**PROVIDED DATA:**
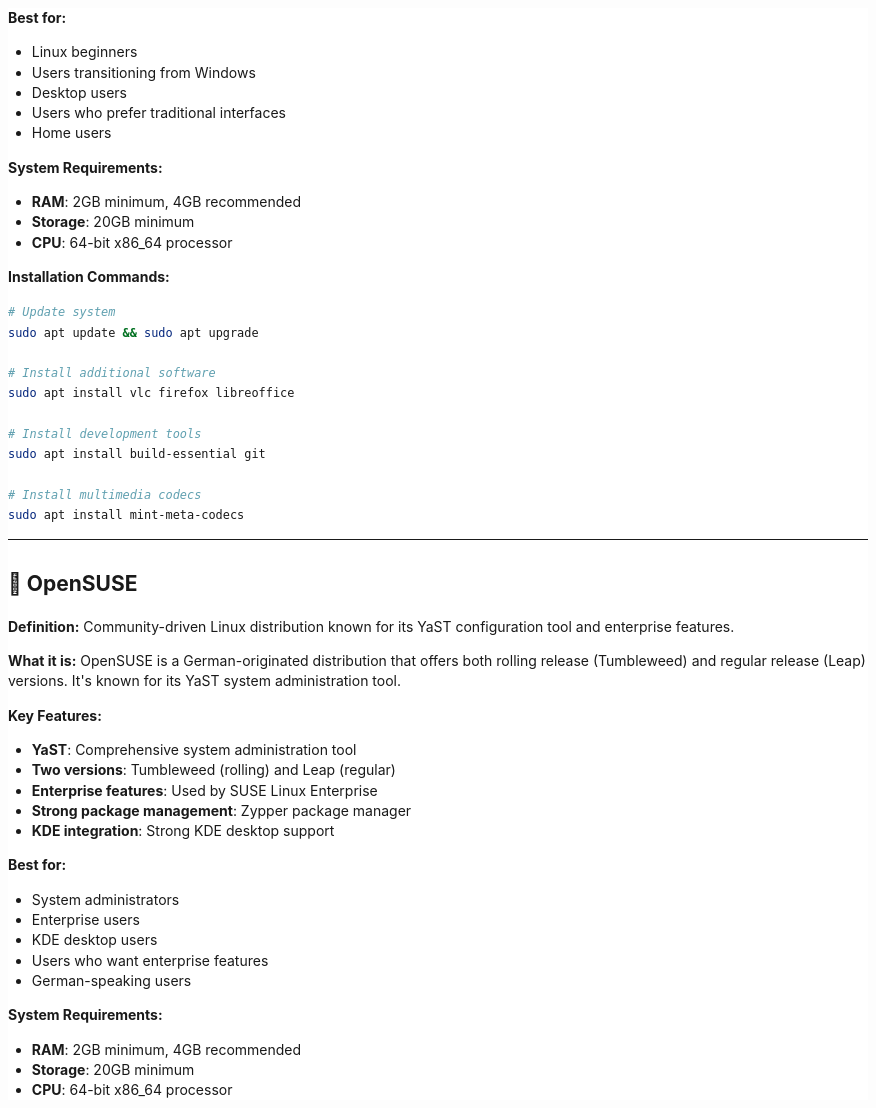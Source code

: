 **Best for:**
- Linux beginners
- Users transitioning from Windows
- Desktop users
- Users who prefer traditional interfaces
- Home users

**System Requirements:**
- **RAM**: 2GB minimum, 4GB recommended
- **Storage**: 20GB minimum
- **CPU**: 64-bit x86_64 processor

**Installation Commands:**
```bash
# Update system
sudo apt update && sudo apt upgrade

# Install additional software
sudo apt install vlc firefox libreoffice

# Install development tools
sudo apt install build-essential git

# Install multimedia codecs
sudo apt install mint-meta-codecs
```

---

## 🦎 OpenSUSE

**Definition:** Community-driven Linux distribution known for its YaST configuration tool and enterprise features.

**What it is:** OpenSUSE is a German-originated distribution that offers both rolling release (Tumbleweed) and regular release (Leap) versions. It's known for its YaST system administration tool.

**Key Features:**
- **YaST**: Comprehensive system administration tool
- **Two versions**: Tumbleweed (rolling) and Leap (regular)
- **Enterprise features**: Used by SUSE Linux Enterprise
- **Strong package management**: Zypper package manager
- **KDE integration**: Strong KDE desktop support

**Best for:**
- System administrators
- Enterprise users
- KDE desktop users
- Users who want enterprise features
- German-speaking users

**System Requirements:**
- **RAM**: 2GB minimum, 4GB recommended
- **Storage**: 20GB minimum
- **CPU**: 64-bit x86_64 processor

**EXERCISE PROMPT:**
Go through the records. Copy each line where "Linux" appears.

**RESPONSE TO THE TASK:**
- Linux beginners
**Definition:** Community-driven Linux distribution known for its YaST configuration tool and enterprise features.
- **Enterprise features**: Used by SUSE Linux Enterprise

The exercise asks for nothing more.